__Aim of the task__. Report each line of the data that contains the string "images".

__Exercise data__.
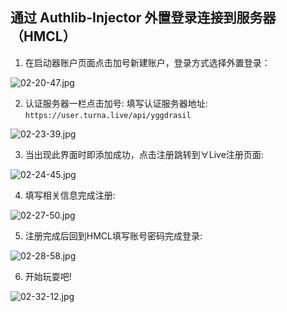 ## 通过 Authlib-Injector 外置登录连接到服务器（HMCL）

1. 在启动器账户页面点击加号新建账户，登录方式选择外置登录：

![02-20-47.jpg](https://ddns.xsling.xyz:3561/images/2021/01/01/02-20-47.jpg)

2. 认证服务器一栏点击加号:
填写认证服务器地址: `https://user.turna.live/api/yggdrasil`

![02-23-39.jpg](https://ddns.xsling.xyz:3561/images/2021/01/01/02-23-39.jpg)

3. 当出现此界面时即添加成功，点击注册跳转到∀Live注册页面:

![02-24-45.jpg](https://ddns.xsling.xyz:3561/images/2021/01/01/02-24-45.jpg)

4. 填写相关信息完成注册:


![02-27-50.jpg](https://ddns.xsling.xyz:3561/images/2021/01/01/02-27-50.jpg)

5. 注册完成后回到HMCL填写账号密码完成登录:

![02-28-58.jpg](https://ddns.xsling.xyz:3561/images/2021/01/01/02-28-58.jpg)

6. 开始玩耍吧!

![02-32-12.jpg](https://ddns.xsling.xyz:3561/images/2021/01/01/02-32-12.jpg)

__Result of the exercise__.
![02-20-47.jpg](https://ddns.xsling.xyz:3561/images/2021/01/01/02-20-47.jpg)
![02-23-39.jpg](https://ddns.xsling.xyz:3561/images/2021/01/01/02-23-39.jpg)
![02-24-45.jpg](https://ddns.xsling.xyz:3561/images/2021/01/01/02-24-45.jpg)
![02-27-50.jpg](https://ddns.xsling.xyz:3561/images/2021/01/01/02-27-50.jpg)
![02-28-58.jpg](https://ddns.xsling.xyz:3561/images/2021/01/01/02-28-58.jpg)
![02-32-12.jpg](https://ddns.xsling.xyz:3561/images/2021/01/01/02-32-12.jpg)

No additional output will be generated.